= Susan Wynter =

British toy maker and photographer (1923–2013)

Susan Wynter (née Lethbridge; 1923 – 2013) was a British toy maker and photographer. She founded the Toy Trumpet Workshop, creating wooden toys sold through major British department stores and retailers. Her toys later entered museum collections as examples of British craft and innovative design blending play and learning.

== Early life ==
Wynter was the daughter of the writer Mabel Lethbridge. She grew up in London and developed an early interest in woodworking, learning to carve wood at a billiard-table workshop. She worked as a flight mechanic during World War II and attended engineering college.

== Career ==
Wynter moved with her mother to St Ives, Cornwall, after World War II. She established the Toy Trumpet Workshop in 1946, working from a coffin-maker’s workshop on The Digey.

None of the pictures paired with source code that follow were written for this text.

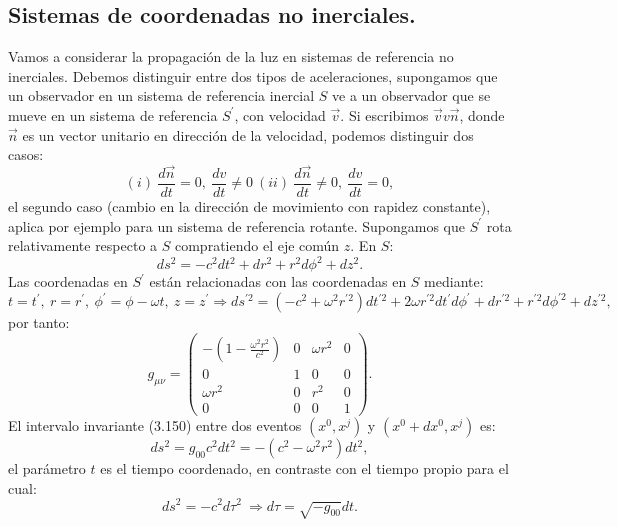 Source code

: \subsection{Sistemas de coordenadas no inerciales.}
Vamos a considerar la propagación de la luz en sistemas de referencia no inerciales. Debemos distinguir entre dos tipos de aceleraciones, supongamos que un observador en un sistema de referencia inercial $S$ ve a un observador que se mueve en un sistema de referencia $S^{'}$, con velocidad $\vec{v}$. Si escribimos $\vec{v}v\vec{n}$, donde $\vec{n}$ es un vector unitario en dirección de la velocidad, podemos distinguir dos casos:
\begin{equation}
(i)\ \frac{d\vec{n}}{dt}=0,\ \frac{dv}{dt}\neq0\ (ii)\ \frac{d\vec{n}}{dt}\neq0,\ \frac{dv}{dt}=0,
\end{equation}
el segundo caso (cambio en la dirección de movimiento con rapidez constante), aplica por ejemplo para un sistema de referencia rotante. Supongamos que $S^{'}$ rota relativamente respecto a $S$ compratiendo el eje común $z$. En $S$:
\begin{equation}
ds^{2}=-c^{2}dt^{2}+dr^{2}+r^{2}d\phi^{2}+dz^{2}.
\end{equation}
Las coordenadas en $S^{'}$ están relacionadas con las coordenadas en $S$ mediante:
\begin{equation}
t=t^{'},\ r=r^{'},\ \phi^{'}=\phi-\omega t,\ z=z^{'}\Rightarrow ds^{'2}=(-c^{2}+\omega^{2}r^{'2})dt^{'2}+2\omega r^{'2}dt^{'}d\phi^{'}+dr^{'2}+r^{'2}d\phi^{'2}+dz^{'2},
\end{equation}
por tanto:
\begin{equation}
g_{\mu\nu}=\left(\begin{array}{cccc}
-\left(1-\frac{\omega^{2}r^{2}}{c^{2}}\right) & 0 & \omega r^{2} & 0\\
0 & 1 & 0 & 0\\
\omega r^{2} & 0 & r^{2} & 0\\
0 & 0 & 0 & 1
\end{array}\right) .
\end{equation}
El intervalo invariante (3.150) entre dos eventos $(x^0,x^j)$ y $(x^0+dx^0,x^j)$ es:
\begin{equation}
ds^2=g_{00}c^2dt^2=-(c^2-\omega^2r^2)dt^2,
\end{equation} 
el parámetro $t$ es el tiempo coordenado, en contraste con el tiempo propio para el cual:
\begin{equation}
ds^2=-c^2d\tau^2 \ \Rightarrow d\tau=\sqrt{-g_{00}}dt. 
\end{equation}

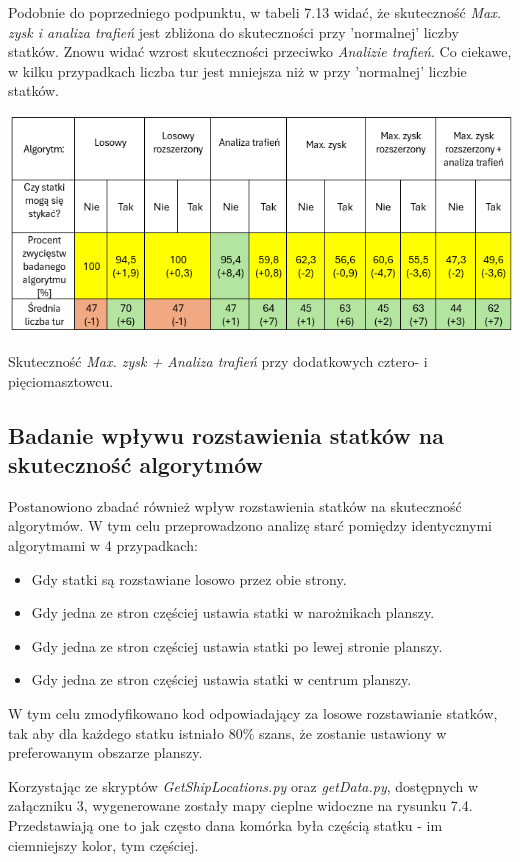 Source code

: Podobnie do poprzedniego podpunktu, w tabeli 7.13 widać, że skuteczność \emph{Max. zysk i analiza trafień} jest zbliżona do  skuteczności przy 'normalnej' liczby statków. Znowu widać wzrost skuteczności przeciwko \emph{Analizie trafień}. Co ciekawe, w kilku przypadkach liczba tur jest mniejsza niż w przy 'normalnej' liczbie statków.

\begin{table}[!h]
    \label{fig:vs-people}
    \centering \includegraphics[width=0.9\linewidth]{img/shipCountBigShips.png}
    \caption{Skuteczność \emph{Max. zysk + Analiza trafień} przy dodatkowych cztero- i pięciomasztowcu.}
\end{table}

\subsection{Badanie wpływu rozstawienia statków na skuteczność algorytmów}
Postanowiono zbadać również wpływ rozstawienia statków na skuteczność algorytmów. W tym celu przeprowadzono analizę starć pomiędzy identycznymi algorytmami w 4 przypadkach:

\begin{itemize}
    \item Gdy statki są rozstawiane losowo przez obie strony.
    \item Gdy jedna ze stron częściej ustawia statki w narożnikach planszy.
    \item Gdy jedna ze stron częściej ustawia statki po lewej stronie planszy.
    \item Gdy jedna ze stron częściej ustawia statki w centrum planszy.
\end{itemize}

W tym celu zmodyfikowano kod odpowiadający za losowe rozstawianie statków, tak aby dla każdego statku istniało 80\% szans, że zostanie ustawiony w preferowanym obszarze planszy.

Korzystając ze skryptów \emph{GetShipLocations.py} oraz \emph{getData.py}, dostępnych w załączniku 3, wygenerowane zostały mapy cieplne widoczne na rysunku 7.4. Przedstawiają one to jak często dana komórka była częścią statku - im ciemniejszy kolor, tym częściej.

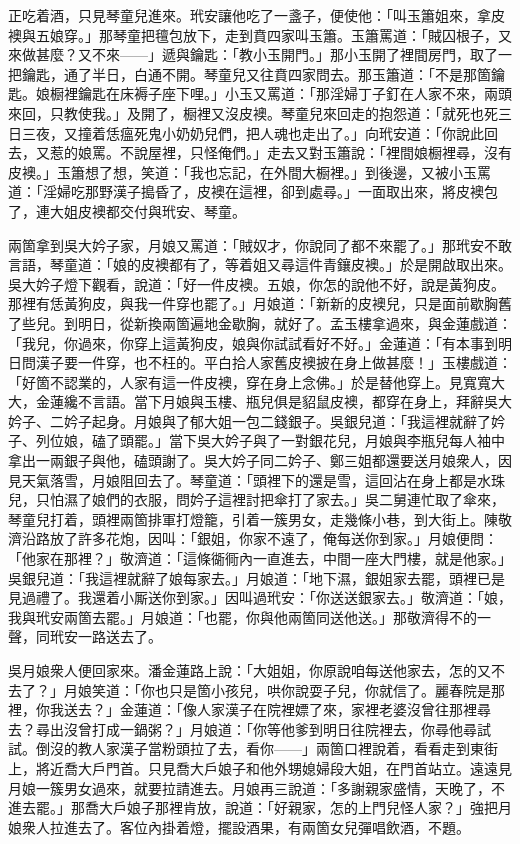 正吃着酒，只見琴童兒進來。玳安讓他吃了一盞子，便使他：「叫玉簫姐來，拿皮襖與五娘穿。」那琴童把氊包放下，走到賁四家叫玉簫。玉簫罵道：「賊囚根子，又來做甚麼？又不來——」遞與鑰匙：「教小玉開門。」那小玉開了裡間房門，取了一把鑰匙，通了半日，白通不開。琴童兒又往賁四家問去。那玉簫道：「不是那箇鑰匙。娘橱裡鑰匙在床褥子座下哩。」小玉又罵道：「那淫婦丁子釘在人家不來，兩頭來回，只教使我。」及開了，橱裡又沒皮襖。琴童兒來回走的抱怨道：「就死也死三日三夜，又撞着恁瘟死鬼小奶奶兒們，把人魂也走出了。」向玳安道：「你說此回去，又惹的娘罵。不說屋裡，只怪俺們。」走去又對玉簫說：「裡間娘橱裡尋，沒有皮襖。」玉簫想了想，笑道：「我也忘記，在外間大橱裡。」到後邊，又被小玉罵道：「淫婦吃那野漢子搗昏了，皮襖在這裡，卻到處尋。」一面取出來，將皮襖包了，連大姐皮襖都交付與玳安、琴童。

兩箇拿到吳大妗子家，月娘又罵道：「賊奴才，你說同了都不來罷了。」那玳安不敢言語，琴童道：「娘的皮襖都有了，等着姐又尋這件青鑲皮襖。」於是開啟取出來。吳大妗子燈下觀看，說道：「好一件皮襖。五娘，你怎的說他不好，說是黃狗皮。那裡有恁黃狗皮，與我一件穿也罷了。」月娘道：「新新的皮襖兒，只是面前歇胸舊了些兒。到明日，從新換兩箇遍地金歇胸，就好了。孟玉樓拿過來，與金蓮戲道：「我兒，你過來，你穿上這黃狗皮，娘與你試試看好不好。」金蓮道：「有本事到明日問漢子要一件穿，也不枉的。平白拾人家舊皮襖披在身上做甚麼！」玉樓戲道：「好箇不認業的，人家有這一件皮襖，穿在身上念佛。」於是替他穿上。見寬寬大大，金蓮纔不言語。當下月娘與玉樓、瓶兒俱是貂鼠皮襖，都穿在身上，拜辭吳大妗子、二妗子起身。月娘與了郁大姐一包二錢銀子。吳銀兒道：「我這裡就辭了妗子、列位娘，磕了頭罷。」當下吳大妗子與了一對銀花兒，月娘與李瓶兒每人袖中拿出一兩銀子與他，磕頭謝了。吳大妗子同二妗子、鄭三姐都還要送月娘衆人，因見天氣落雪，月娘阻回去了。琴童道：「頭裡下的還是雪，這回沾在身上都是水珠兒，只怕濕了娘們的衣服，問妗子這裡討把傘打了家去。」吳二舅連忙取了傘來，琴童兒打着，頭裡兩箇排軍打燈籠，引着一簇男女，走幾條小巷，到大街上。陳敬濟沿路放了許多花炮，因叫：「銀姐，你家不遠了，俺每送你到家。」月娘便問：「他家在那裡？」敬濟道：「這條衚衕內一直進去，中間一座大門樓，就是他家。」吳銀兒道：「我這裡就辭了娘每家去。」月娘道：「地下濕，銀姐家去罷，頭裡已是見過禮了。我還着小厮送你到家。」因叫過玳安：「你送送銀家去。」敬濟道：「娘，我與玳安兩箇去罷。」月娘道：「也罷，你與他兩箇同送他送。」那敬濟得不的一聲，同玳安一路送去了。

吳月娘衆人便回家來。潘金蓮路上說：「大姐姐，你原說咱每送他家去，怎的又不去了？」月娘笑道：「你也只是箇小孩兒，哄你說耍子兒，你就信了。麗春院是那裡，你我送去？」金蓮道：「像人家漢子在院裡嫖了來，家裡老婆沒曾往那裡尋去？尋出沒曾打成一鍋粥？」月娘道：「你等他爹到明日往院裡去，你尋他尋試試。倒沒的教人家漢子當粉頭拉了去，看你——」兩箇口裡說着，看看走到東街上，將近喬大戶門首。只見喬大戶娘子和他外甥媳婦段大姐，在門首站立。遠遠見月娘一簇男女過來，就要拉請進去。月娘再三說道：「多謝親家盛情，天晚了，不進去罷。」那喬大戶娘子那裡肯放，說道：「好親家，怎的上門兒怪人家？」強把月娘衆人拉進去了。客位內掛着燈，擺設酒果，有兩箇女兒彈唱飲酒，不題。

The company produced handmade wooden toys and models, blending function and education in an innovative way. She exhibited at the London Design Centre and the Venice Biennale. Her toys were sold through department stores such as Harrods and Fortnum & Mason.

She moved her business to Brightlingsea, Essex in 1971. Wynter sold Toy Trumpet to Galt Toys in 1984.

Wynter later became an Associate of the Royal Photographic Society.

== Personal life ==
Wynter married painter Bryan Wynter in 1949. They separated due to his affair with a student. She later married Andrew Murray.